Esses dois aspectos, o móvel e o instrumento, retro-alimentam-se. A existência de uma motivação comum gera a difusão do discurso hipócrita e esta, a difusão do discurso, reforça a motivação.
É fácil perceber que tal sistema tem muito de involuntário na sua marcha autônoma, ou seja, na sua replicação automática. Porém, essa componente inercial de irracionalidade não significa a inexistência de elementos voluntários bem definidos, na base do seu funcionamento.
O sistema resulta em um instrumento para a obtenção e a manutenção de poder, o que revela seu aspecto útil. E utilidade significa que a ferramenta não funciona apenas por si: ela é manejada deliberadamente, também.

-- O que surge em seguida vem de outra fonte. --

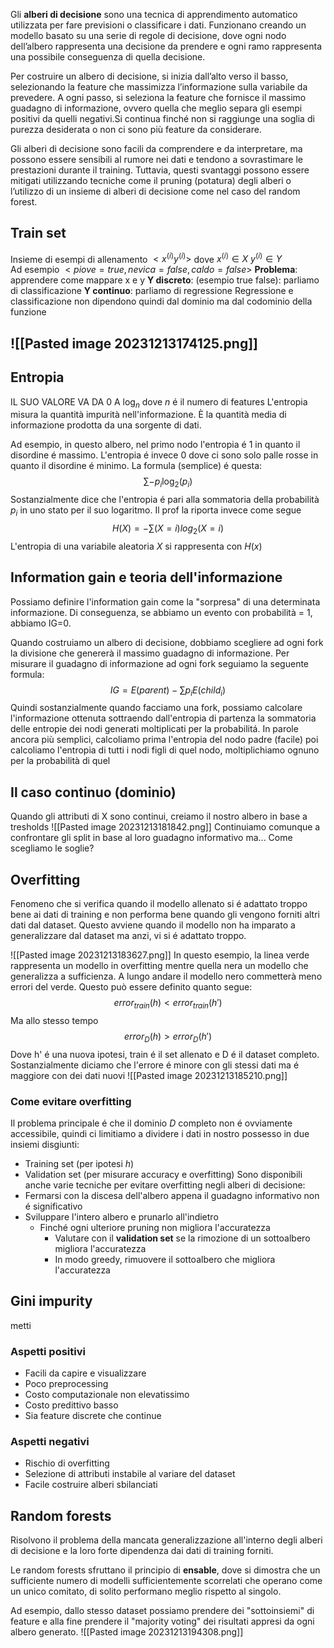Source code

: Gli **alberi di decisione** sono una tecnica di apprendimento automatico utilizzata per fare previsioni o classificare i dati. Funzionano creando un modello basato su una serie di regole di decisione, dove ogni nodo dell’albero rappresenta una decisione da prendere e ogni ramo rappresenta una possibile conseguenza di quella decisione.

Per costruire un albero di decisione, si inizia dall’alto verso il basso, selezionando la feature che massimizza l’informazione sulla variabile da prevedere. A ogni passo, si seleziona la feature che fornisce il massimo guadagno di informazione, ovvero quella che meglio separa gli esempi positivi da quelli negativi.Si continua finché non si raggiunge una soglia di purezza desiderata o non ci sono più feature da considerare.

Gli alberi di decisione sono facili da comprendere e da interpretare, ma possono essere sensibili al rumore nei dati e tendono a sovrastimare le prestazioni durante il training. Tuttavia, questi svantaggi possono essere mitigati utilizzando tecniche come il pruning (potatura) degli alberi o l’utilizzo di un insieme di alberi di decisione come nel caso del random forest.
## Train set
Insieme di esempi di allenamento $< x^{(i)} y^{(i)}>$ dove $x^{(i)} \in X \ y^{(i)} \in Y$   
Ad esempio $<piove=true, nevica=false, caldo=false>$
**Problema**: apprendere come mappare x e y
**Y discreto**: (esempio true false): parliamo di classificazione
**Y continuo**: parliamo di regressione
Regressione e classificazione non dipendono quindi dal dominio ma dal codominio della funzione
## ![[Pasted image 20231213174125.png]]

## Entropia
IL SUO VALORE VA DA 0 A $\log_n$ dove $n$ é il numero di features
L'entropia misura la quantità impurità nell'informazione. È la quantità media di informazione prodotta da una sorgente di dati.

Ad esempio, in questo albero, nel primo nodo l'entropia é 1 in quanto il disordine é massimo.
L'entropia é invece 0 dove ci sono solo palle rosse in quanto il disordine é minimo.
La formula (semplice) é questa: 
$$
\sum -p_i \log_2(p_i)
$$
Sostanzialmente dice che l'entropia é pari alla sommatoria della probabilità $p_i$ in uno stato per il suo logaritmo. Il prof la riporta invece come segue
$$
H(X) =-\sum (X=i)log_2(X=i)
$$
L'entropia di una variabile aleatoria $X$ si rappresenta con $H(x)$
## Information gain e teoria dell'informazione
Possiamo definire l'information gain come la "sorpresa" di una determinata informazione.
Di conseguenza, se abbiamo un evento con probabilità = 1, abbiamo IG=0.

Quando costruiamo un albero di decisione, dobbiamo scegliere ad ogni fork la divisione che genererà il massimo guadagno di informazione. Per misurare il guadagno di informazione ad ogni fork seguiamo la seguente formula:
$$
IG = E(parent) - \sum p_i E(child_i)
$$
Quindi sostanzialmente quando facciamo una fork, possiamo calcolare l'informazione ottenuta sottraendo dall'entropia di partenza la sommatoria delle entropie dei nodi generati moltiplicati per la probabilitá.
In parole ancora più semplici, calcoliamo prima l'entropia del nodo padre (facile) poi calcoliamo l'entropia di tutti i nodi figli di quel nodo, moltiplichiamo ognuno per la probabilità di quel

## Il caso continuo (dominio)
Quando gli attributi di X sono continui, creiamo il nostro albero in base a tresholds
![[Pasted image 20231213181842.png]]
Continuiamo comunque a confrontare gli split in base al loro guadagno informativo ma...
Come scegliamo le soglie?

## Overfitting
Fenomeno che si verifica quando il modello allenato si é adattato troppo bene ai dati di training e non performa bene quando gli vengono forniti altri dati dal dataset. Questo avviene quando il modello non ha imparato a generalizzare dal dataset ma anzi, vi si é adattato troppo.

![[Pasted image 20231213183627.png]]
In questo esempio, la linea verde rappresenta un modello in overfitting mentre quella nera un modello che generalizza a sufficienza. A lungo andare il modello nero commetterà meno errori del verde. Questo può essere definito quanto segue:
$$
error_{train}(h) < error_{train}(h')
$$
Ma allo stesso tempo
$$
error_{D}(h) > error_{D}(h')
$$
Dove h' é una nuova ipotesi, train é il set allenato e D é il dataset completo. Sostanzialmente diciamo che l'errore é minore con gli stessi dati ma é maggiore con dei dati nuovi
![[Pasted image 20231213185210.png]]
### Come evitare overfitting
Il problema principale é che il dominio $D$ completo non é ovviamente accessibile, quindi ci limitiamo a dividere i dati in nostro possesso in due insiemi disgiunti:
- Training set (per ipotesi $h$)
- Validation set  (per misurare accuracy e overfitting)
Sono disponibili anche varie tecniche per evitare overfitting negli alberi di decisione:
- Fermarsi con la discesa dell'albero appena il guadagno informativo non é significativo
- Sviluppare l'intero albero e prunarlo all'indietro
	- Finché ogni ulteriore pruning non migliora l'accuratezza
		- Valutare con il **validation set** se la rimozione di un sottoalbero migliora l'accuratezza
		- In modo greedy, rimuovere il sottoalbero che migliora l'accuratezza
## Gini impurity
metti


###  Aspetti positivi
- Facili da capire e visualizzare
- Poco preprocessing
- Costo computazionale non elevatissimo
- Costo predittivo basso
- Sia feature discrete che continue
### Aspetti negativi
- Rischio di overfitting
- Selezione di attributi instabile al variare del dataset
- Facile costruire alberi sbilanciati

## Random forests
Risolvono il problema della mancata generalizzazione all'interno degli alberi di decisione e la loro forte dipendenza dai dati di training forniti.

Le random forests sfruttano il principio di **ensable**, dove si dimostra che un sufficiente numero di modelli sufficientemente scorrelati che operano come un unico comitato, di solito performano meglio rispetto al singolo.

Ad esempio, dallo stesso dataset possiamo prendere dei "sottoinsiemi" di feature e alla fine prendere il "majority voting" dei risultati appresi da ogni albero generato.
![[Pasted image 20231213194308.png]]
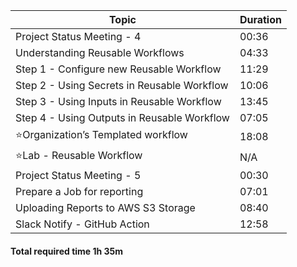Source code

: | Topic                                                    | Duration |
|----------------------------------------------------------|----------|
| Project Status Meeting - 4                               | 00:36    |
| Understanding Reusable Workflows                         | 04:33    |
| Step 1 - Configure new Reusable Workflow                 | 11:29    |
| Step 2 - Using Secrets in Reusable Workflow              | 10:06    |
| Step 3 - Using Inputs in Reusable Workflow               | 13:45    |
| Step 4 - Using Outputs in Reusable Workflow              | 07:05    |
| ⭐Organization’s Templated workflow                        | 18:08    |
| ⭐Lab - Reusable Workflow                                  | N/A      |
| Project Status Meeting - 5                               | 00:30    |
| Prepare a Job for reporting                              | 07:01    |
| Uploading Reports to AWS S3 Storage                      | 08:40    |
| Slack Notify - GitHub Action                             | 12:58    |

#### Total required time 1h 35m
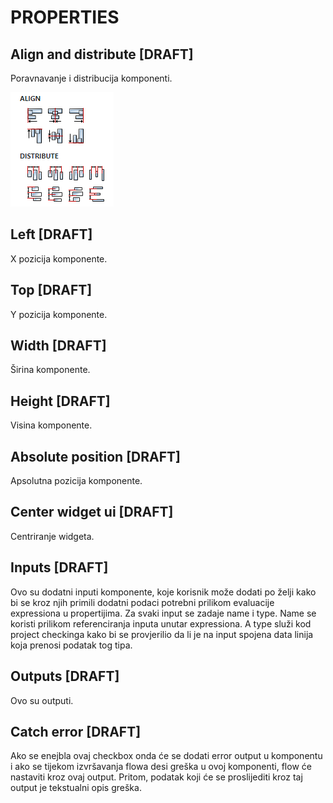 # PROPERTIES

## Align and distribute [DRAFT]

Poravnavanje i distribucija komponenti.

![Alt text](images/align_and_distribute.png)

## Left [DRAFT]

X pozicija komponente.

## Top [DRAFT]

Y pozicija komponente.

## Width [DRAFT]

Širina komponente.

## Height [DRAFT]

Visina komponente.

## Absolute position [DRAFT]

Apsolutna pozicija komponente.

## Center widget ui [DRAFT]

Centriranje widgeta.

## Inputs [DRAFT]

Ovo su dodatni inputi komponente, koje korisnik može dodati po želji kako bi se kroz njih primili dodatni podaci potrebni prilikom evaluacije expressiona u propertijima. Za svaki input se zadaje name i type. Name se koristi prilikom referenciranja inputa unutar expressiona. A type služi kod project checkinga kako bi se provjerilio da li je na input spojena data linija koja prenosi podatak tog tipa.

## Outputs [DRAFT]

Ovo su outputi.

## Catch error [DRAFT]

Ako se enejbla ovaj checkbox onda će se dodati error output u komponentu i ako se tijekom izvršavanja flowa desi greška u ovoj komponenti, flow će nastaviti kroz ovaj output. Pritom, podatak koji će se proslijediti kroz taj output je tekstualni opis greška.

A difusão da informação desempenha o papel da vontade racionalmente dirigida no sentido de usar a hipocrisia como instrumento de poder. Pois ela tem raízes sólidas nas mentalidades do público e convém regá-las sempre, para que se aprofundem mais e mais.
Mata-se e rouba-se bastante, no mundo. E isso faz-se para obter domínio, abstraindo-se dos casos minoritários de demência ou de honra. E prova que o domínio é buscado independentemente de considerações sobre os instrumentos necessários. Alguns, todavia, causam reprovações sociais variáveis e aqui entra a hipocrisia, como um óleo a facilitar o convívio de engrenagens de aço duro.
Hoje, um país, os Estados Unidos da América do Norte, faz tudo que sempre se fez para que seus cidadão gozem de elevada prosperidade relativa, a custo da pobreza, também relativa, dos outros. Nisso, nada há de inovador ou diferente do que fizeram países predominantes, na história.
Diferente é a massiva utilização da hipocrisia como instrumento para obter e manter a dominação. Evidentemente, essa circunstância é historicamente perceptível, porque os meios de comunicação de massas desenvolveram-se excessivamente a par c0m a ascensão desse país.
Tudo que esse país e seus vassalos – que predominaram no mundo anteriormente – fazem, faz-se desde que o planeta é habitado por gente que se considera humanóide e vive em comum. Mas, desse tudo comum, apenas o que fazem países que os EUA reputam indesejáveis é propagandeado e considerado ruim e absurdo.
Digo isso a propósito de mais uma de inúmeras revelações de resultantes de ações norte-americanas em nome de intenções aparentemente boas. O fato é que os EUA bombardearam a Sérvia – inclusive com munições de fósforo e urânio empobrecido, proibidas pela farsa que é a ONU – para criar um Kosovo e uma Bósnia livres da Sérvia.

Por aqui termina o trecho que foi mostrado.